— AIM OF THE TASK —
Beginning at the first line of the data, print each line exactly, stopping after the line that contains "to RISC ISAs.".

Saved data entries:
--- START ---

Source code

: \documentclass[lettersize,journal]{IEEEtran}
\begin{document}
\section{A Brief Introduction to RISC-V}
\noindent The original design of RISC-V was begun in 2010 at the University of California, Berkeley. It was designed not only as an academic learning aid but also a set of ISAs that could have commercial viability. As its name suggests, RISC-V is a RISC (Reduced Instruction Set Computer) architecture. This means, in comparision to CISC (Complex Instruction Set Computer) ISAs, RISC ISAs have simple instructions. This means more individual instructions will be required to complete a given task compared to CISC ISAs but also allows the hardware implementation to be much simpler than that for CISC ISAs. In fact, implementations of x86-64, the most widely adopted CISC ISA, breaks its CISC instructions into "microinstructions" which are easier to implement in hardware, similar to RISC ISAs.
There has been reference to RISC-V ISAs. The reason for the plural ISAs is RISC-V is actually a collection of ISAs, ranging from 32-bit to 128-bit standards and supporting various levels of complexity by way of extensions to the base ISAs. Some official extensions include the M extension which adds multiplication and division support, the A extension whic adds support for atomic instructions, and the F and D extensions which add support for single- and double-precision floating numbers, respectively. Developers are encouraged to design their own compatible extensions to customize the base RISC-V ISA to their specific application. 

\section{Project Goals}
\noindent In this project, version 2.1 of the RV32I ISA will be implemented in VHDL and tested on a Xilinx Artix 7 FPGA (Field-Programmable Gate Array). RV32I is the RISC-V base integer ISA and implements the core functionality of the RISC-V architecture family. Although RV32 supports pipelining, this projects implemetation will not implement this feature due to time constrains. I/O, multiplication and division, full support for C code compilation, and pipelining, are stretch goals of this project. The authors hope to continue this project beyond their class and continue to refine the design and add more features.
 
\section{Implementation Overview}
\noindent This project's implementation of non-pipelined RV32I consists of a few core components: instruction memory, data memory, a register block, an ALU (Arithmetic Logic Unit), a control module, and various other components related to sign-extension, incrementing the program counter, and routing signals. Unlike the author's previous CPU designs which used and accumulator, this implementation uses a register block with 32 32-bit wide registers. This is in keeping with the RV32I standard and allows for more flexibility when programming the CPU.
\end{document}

--- END ---

— RESULT FOR THIS EXERCISE —
Source code

: \documentclass[lettersize,journal]{IEEEtran}
\begin{document}
\section{A Brief Introduction to RISC-V}
\noindent The original design of RISC-V was begun in 2010 at the University of California, Berkeley. It was designed not only as an academic learning aid but also a set of ISAs that could have commercial viability. As its name suggests, RISC-V is a RISC (Reduced Instruction Set Computer) architecture. This means, in comparision to CISC (Complex Instruction Set Computer) ISAs, RISC ISAs have simple instructions. This means more individual instructions will be required to complete a given task compared to CISC ISAs but also allows the hardware implementation to be much simpler than that for CISC ISAs. In fact, implementations of x86-64, the most widely adopted CISC ISA, breaks its CISC instructions into "microinstructions" which are easier to implement in hardware, similar to RISC ISAs.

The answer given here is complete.